Dans un contexte si difficile et complexe, il faut travailler en deux directions : faire face aux urgences, mais également penser à l’avenir, et surtout rendre les gens capables et protagonistes de leur propre changement. Marie et Ric nous parlent ainsi d’un « soin » qui se déploie sur plusieurs fronts : « En collaboration avec le programme d’Economie de Communion, nous avons proposé une série de cours de formation pour fournir aux familles déplacées la capacité de créer des petites activités génératrices de revenu qui puissent les aider à avoir au moins de la nourriture sur la table et à répondre à quelques-uns de leurs besoins de base ». Du crochet à la production de savons et de détergents, tout devient une occasion pour recommencer sa vie.

Ric raconte que 90 familles ont eu l’opportunité de lancer des petites activités commerciales : il y a Rita, par exemple, dont le mari a été tué en guerre et qui, avec l’aide reçue, vend du poisson fumé pour soutenir la famille et continuer de payer la scolarité de ses enfants. Puis il y a Jonas Echu, qui aujourd’hui produit et vend des sandales pour soutenir sa famille. Celestine, lui, a été déplacé dans la forêt avec sa femme et ses enfants, mais, grâce à l’encouragement d’autres familles, il a aperçu une occasion positive dans cette situation de difficulté, décidant d’investir le soutien reçu dans la production de pommes de terre irlandaises, haricots et choux. La récolte a été bonne cette année, et, maintenant que leur situation s’améliore, ils souhaitent envoyer de la nourriture à d’autres familles en difficulté. Mais ce n’est pas tout : « Nous avons aussi acheté des livres et aidé plus de 50 enfants à reprendre un parcours de scolarité. Le feedback que nous recevons de la plupart de ces familles est très encourageant et nous donne la force de continuer ».
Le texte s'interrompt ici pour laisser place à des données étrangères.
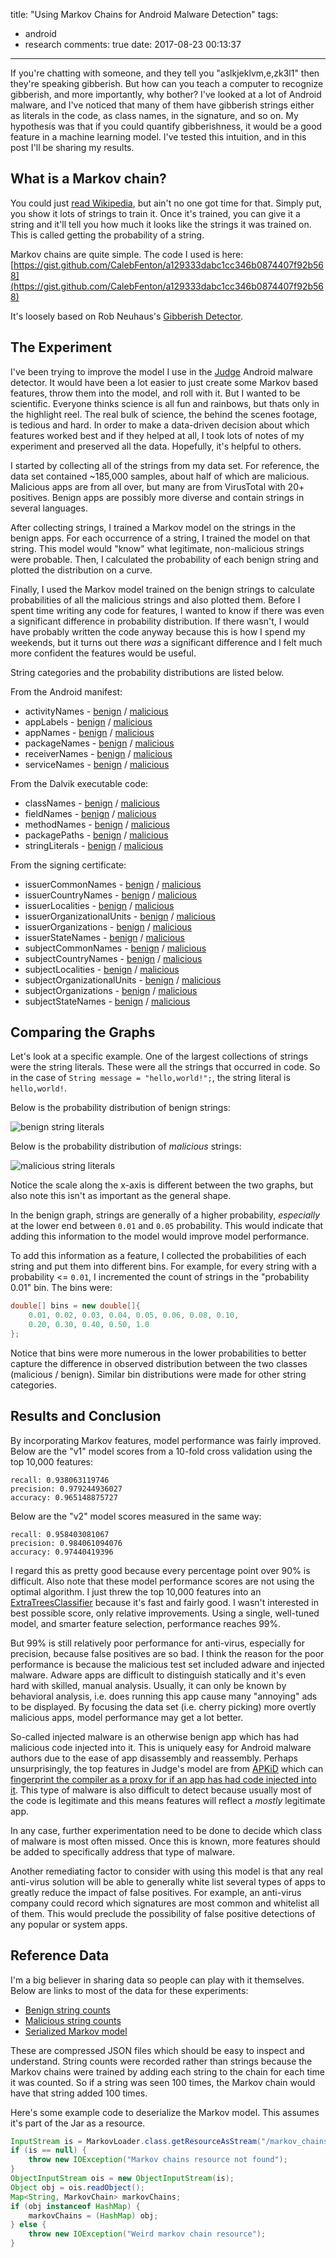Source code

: title: "Using Markov Chains for Android Malware Detection"
tags:
  - android
  - research
comments: true
date: 2017-08-23 00:13:37
---

If you're chatting with someone, and they tell you "aslkjeklvm,e,zk3l1" then they're speaking gibberish. But how can you teach a computer to recognize gibberish, and more importantly, why bother? I've looked at a lot of Android malware, and I've noticed that many of them have gibberish strings either as literals in the code, as class names, in the signature, and so on. My hypothesis was that if you could quantify gibberishness, it would be a good feature in a machine learning model. I've tested this intuition, and in this post I'll be sharing my results.
<!-- more -->

## What is a Markov chain?

You could just [read Wikipedia](https://en.wikipedia.org/wiki/Markov_chain), but ain't no one got time for that. Simply put, you show it lots of strings to train it. Once it's trained, you can give it a string and it'll tell you how much it looks like the strings it was trained on. This is called getting the probability of a string.

Markov chains are quite simple. The code I used is here: [https://gist.github.com/CalebFenton/a129333dabc1cc346b0874407f92b568](https://gist.github.com/CalebFenton/a129333dabc1cc346b0874407f92b568)

It's loosely based on Rob Neuhaus's [Gibberish Detector](https://github.com/rrenaud/Gibberish-Detector).

## The Experiment

I've been trying to improve the model I use in the [Judge](http://judge.rednaga.io/) Android malware detector. It would have been a lot easier to just create some Markov based features, throw them into the model, and roll with it. But I wanted to be scientific. Everyone thinks science is all fun and rainbows, but thats only in the highlight reel. The real bulk of science, the behind the scenes footage, is tedious and hard. In order to make a data-driven decision about which features worked best and if they helped at all, I took lots of notes of my experiment and preserved all the data. Hopefully, it's helpful to others.

I started by collecting all of the strings from my data set.  For reference, the data set contained ~185,000 samples, about half of which are malicious. Malicious apps are from all over, but many are from VirusTotal with 20+ positives. Benign apps are possibly more diverse and contain strings in several languages.

After collecting strings, I trained a Markov model on the strings in the benign apps. For each occurrence of a string, I trained the model on that string. This model would "know" what legitimate, non-malicious strings were probable. Then, I calculated the probability of each benign string and plotted the distribution on a curve.

Finally, I used the Markov model trained on the benign strings to calculate probabilities of all the malicious strings and also plotted them. Before I spent time writing any code for features, I wanted to know if there was even a significant difference in probability distribution. If there wasn't, I would have probably written the code anyway because this is how I spend my weekends, but it turns out there _was_ a significant difference and I felt much more confident the features would be useful.

String categories and the probability distributions are listed below.

From the Android manifest:

* activityNames - [benign](/images/using-markov-chains-for-android-malware-detection/markov_probabilities_benign_activityNames.png) / [malicious](/images/using-markov-chains-for-android-malware-detection/markov_probabilities_malicious_activityNames.png)
* appLabels - [benign](/images/using-markov-chains-for-android-malware-detection/markov_probabilities_benign_appLabels.png) / [malicious](/images/using-markov-chains-for-android-malware-detection/markov_probabilities_malicious_appLabels.png)
* appNames - [benign](/images/using-markov-chains-for-android-malware-detection/markov_probabilities_benign_appNames.png) / [malicious](/images/using-markov-chains-for-android-malware-detection/markov_probabilities_malicious_appNames.png)
* packageNames - [benign](/images/using-markov-chains-for-android-malware-detection/markov_probabilities_benign_packageNames.png) / [malicious](/images/using-markov-chains-for-android-malware-detection/markov_probabilities_malicious_packageNames.png)
* receiverNames - [benign](/images/using-markov-chains-for-android-malware-detection/markov_probabilities_benign_receiverNames.png) / [malicious](/images/using-markov-chains-for-android-malware-detection/markov_probabilities_malicious_receiverNames.png)
* serviceNames - [benign](/images/using-markov-chains-for-android-malware-detection/markov_probabilities_benign_serviceNames.png) / [malicious](/images/using-markov-chains-for-android-malware-detection/markov_probabilities_malicious_serviceNames.png)

From the Dalvik executable code:

* classNames - [benign](/images/using-markov-chains-for-android-malware-detection/markov_probabilities_benign_classNames.png) / [malicious](/images/using-markov-chains-for-android-malware-detection/markov_probabilities_malicious_classNames.png)
* fieldNames - [benign](/images/using-markov-chains-for-android-malware-detection/markov_probabilities_benign_fieldNames.png) / [malicious](/images/using-markov-chains-for-android-malware-detection/markov_probabilities_malicious_fieldNames.png)
* methodNames - [benign](/images/using-markov-chains-for-android-malware-detection/markov_probabilities_benign_methodNames.png) / [malicious](/images/using-markov-chains-for-android-malware-detection/markov_probabilities_malicious_methodNames.png)
* packagePaths - [benign](/images/using-markov-chains-for-android-malware-detection/markov_probabilities_benign_packagePaths.png) / [malicious](/images/using-markov-chains-for-android-malware-detection/markov_probabilities_malicious_packagePaths.png)
* stringLiterals - [benign](/images/using-markov-chains-for-android-malware-detection/markov_probabilities_benign_stringLiterals.png) / [malicious](/images/using-markov-chains-for-android-malware-detection/markov_probabilities_malicious_stringLiterals.png)

From the signing certificate:

* issuerCommonNames - [benign](/images/using-markov-chains-for-android-malware-detection/markov_probabilities_benign_issuerCommonNames.png) /  [malicious](/images/using-markov-chains-for-android-malware-detection/markov_probabilities_malicious_issuerCommonNames.png)
* issuerCountryNames - [benign](/images/using-markov-chains-for-android-malware-detection/markov_probabilities_benign_issuerCountryNames.png) / [malicious](/images/using-markov-chains-for-android-malware-detection/markov_probabilities_malicious_issuerCountryNames.png)
* issuerLocalities - [benign](/images/using-markov-chains-for-android-malware-detection/markov_probabilities_benign_issuerLocalities.png) / [malicious](/images/using-markov-chains-for-android-malware-detection/markov_probabilities_malicious_issuerLocalities.png)
* issuerOrganizationalUnits - [benign](/images/using-markov-chains-for-android-malware-detection/markov_probabilities_benign_issuerOrganizationalUnits.png) / [malicious](/images/using-markov-chains-for-android-malware-detection/markov_probabilities_malicious_issuerOrganizationalUnits.png)
* issuerOrganizations - [benign](/images/using-markov-chains-for-android-malware-detection/markov_probabilities_benign_issuerOrganizations.png) / [malicious](/images/using-markov-chains-for-android-malware-detection/markov_probabilities_malicious_issuerOrganizations.png)
* issuerStateNames - [benign](/images/using-markov-chains-for-android-malware-detection/markov_probabilities_benign_issuerStateNames.png) / [malicious](/images/using-markov-chains-for-android-malware-detection/markov_probabilities_malicious_issuerStateNames.png)
* subjectCommonNames - [benign](/images/using-markov-chains-for-android-malware-detection/markov_probabilities_benign_subjectCommonNames.png) / [malicious](/images/using-markov-chains-for-android-malware-detection/markov_probabilities_malicious_subjectCommonNames.png)
* subjectCountryNames - [benign](/images/using-markov-chains-for-android-malware-detection/markov_probabilities_benign_subjectCountryNames.png) / [malicious](/images/using-markov-chains-for-android-malware-detection/markov_probabilities_malicious_subjectCountryNames.png)
* subjectLocalities - [benign](/images/using-markov-chains-for-android-malware-detection/markov_probabilities_benign_subjectLocalities.png) / [malicious](/images/using-markov-chains-for-android-malware-detection/markov_probabilities_malicious_subjectLocalities.png)
* subjectOrganizationalUnits - [benign](/images/using-markov-chains-for-android-malware-detection/markov_probabilities_benign_subjectOrganizationalUnits.png) / [malicious](/images/using-markov-chains-for-android-malware-detection/markov_probabilities_malicious_subjectOrganizationalUnits.png)
* subjectOrganizations - [benign](/images/using-markov-chains-for-android-malware-detection/markov_probabilities_benign_subjectOrganizations.png) / [malicious](/images/using-markov-chains-for-android-malware-detection/markov_probabilities_malicious_subjectOrganizations.png)
* subjectStateNames - [benign](/images/using-markov-chains-for-android-malware-detection/markov_probabilities_benign_subjectStateNames.png) / [malicious](/images/using-markov-chains-for-android-malware-detection/markov_probabilities_malicious_subjectStateNames.png)

## Comparing the Graphs

Let's look at a specific example. One of the largest collections of strings were the string literals. These were all the strings that occurred in code. So in the case of `String message = "hello,world!";`, the string literal is `hello,world!`.

Below is the probability distribution of benign strings:

![benign string literals](/images/using-markov-chains-for-android-malware-detection/markov_probabilities_benign_stringLiterals.png)

Below is the probability distribution of *malicious* strings:

![malicious string literals](/images/using-markov-chains-for-android-malware-detection/markov_probabilities_malicious_stringLiterals.png)

Notice the scale along the x-axis is different between the two graphs, but also note this isn't as important as the general shape.

In the benign graph, strings are generally of a higher probability, _especially_ at the lower end between `0.01` and `0.05` probability. This would indicate that adding this information to the model would improve model performance.

To add this information as a feature, I collected the probabilities of each string and put them into different bins. For example, for every string with a probability <= `0.01`, I incremented the count of strings in the "probability 0.01" bin. The bins were:

```java
double[] bins = new double[]{
    0.01, 0.02, 0.03, 0.04, 0.05, 0.06, 0.08, 0.10,
    0.20, 0.30, 0.40, 0.50, 1.0
};
```

Notice that bins were more numerous in the lower probabilities to better capture the difference in observed distribution between the two classes (malicious / benign). Similar bin distributions were made for other string categories.

## Results and Conclusion

By incorporating Markov features, model performance was fairly improved. Below are the "v1" model scores from a 10-fold cross validation using the top 10,000 features:

```
recall: 0.938063119746
precision: 0.979244936027
accuracy: 0.965148875727
```

Below are the "v2" model scores measured in the same way:

```
recall: 0.958403081067
precision: 0.984061094076
accuracy: 0.97440419396
```

I regard this as pretty good because every percentage point over 90% is difficult. Also note that these model performance scores are not using the optimal algorithm. I just threw the top 10,000 features into an [ExtraTreesClassifier](http://scikit-learn.org/stable/modules/generated/sklearn.ensemble.ExtraTreesClassifier.html) because it's fast and fairly good. I wasn't interested in best possible score, only relative improvements. Using a single, well-tuned model, and smarter feature selection, performance reaches 99%.

But 99% is still relatively poor performance for anti-virus, especially for precision, because false positives are so bad. I think the reason for the poor performance is because the malicious test set included adware and injected malware. Adware apps are difficult to distinguish statically and it's even hard with skilled, manual analysis. Usually, it can only be known by behavioral analysis, i.e. does running this app cause many "annoying" ads to be displayed. By focusing the data set (i.e. cherry picking) more overtly malicious apps, model performance may get a lot better.

So-called injected malware is an otherwise benign app which has had malicious code injected into it. This is uniquely easy for Android malware authors due to the ease of app disassembly and reassembly. Perhaps unsurprisingly, the top features in Judge's model are from [APKiD](https://github.com/rednaga/APKiD) which can [fingerprint the compiler as a proxy for if an app has had code injected into it](https://rednaga.io/2016/07/31/detecting_pirated_and_malicious_android_apps_with_apkid/). This type of malware is also difficult to detect because usually most of the code is legitimate and this means features will reflect a _mostly_ legitimate app.

In any case, further experimentation need to be done to decide which class of malware is most often missed. Once this is known, more features should be added to specifically address that type of malware.

Another remediating factor to consider with using this model is that any real anti-virus solution will be able to generally white list several types of apps to greatly reduce the impact of false positives. For example, an anti-virus company could record which signatures are most common and whitelist all of them. This would preclude the possibility of false positive detections of any popular or system apps.


## Reference Data

I'm a big believer in sharing data so people can play with it themselves. Below are links to most of the data for these experiments:

* [Benign string counts](https://mega.nz/#!rdFXHajZ!bLoXZhZ48-54qYqSNl408KB9hRresmfGTIbVbo0vW4A)
* [Malicious string counts](https://mega.nz/#!WQFThLKb!0jh4sTpuHB0LXUFCWqNNArL8uEZ59LaeJvcwN1c7Bqo)
* [Serialized Markov model](https://mega.nz/#!zZl20S6Y!ENjjbriwnslkbv1EDTxBesrhARUads2RZIitSTrLgdQ)

These are compressed JSON files which should be easy to inspect and understand. String counts were recorded rather than strings because the Markov chains were trained by adding each string to the chain for each time it was counted. So if a string was seen 100 times, the Markov chain would have that string added 100 times.

Here's some example code to deserialize the Markov model. This assumes it's part of the Jar as a resource.

```java
InputStream is = MarkovLoader.class.getResourceAsStream("/markov_chains.obj");
if (is == null) {
    throw new IOException("Markov chains resource not found");
}
ObjectInputStream ois = new ObjectInputStream(is);
Object obj = ois.readObject();
Map<String, MarkovChain> markovChains;
if (obj instanceof HashMap) {
    markovChains = (HashMap) obj;
} else {
    throw new IOException("Weird markov chain resource");
}
```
La première et véritable forme de soin pour ces familles, c’est la relation, le fait de ne pas se sentir seules, mais membres d’une famille de familles qui soulage les blessures les plus variées, qui donne du courage pour surmonter les obstacles et crée ainsi une réciprocité qui fait la différence.

« C’est exactement ça » – dit Marie – « La réciprocité change les choses, surtout dans des situations si difficiles, et crée des opportunités inattendues. La façon dont quelques-unes des familles ont rendu la pareille de l’aide reçue, par exemple, nous a donné beaucoup de joie, et c’est la preuve que, comme on dit ici, non seulement nous leur avons donné du poisson, mais nous leur avons aussi appris à pêcher ».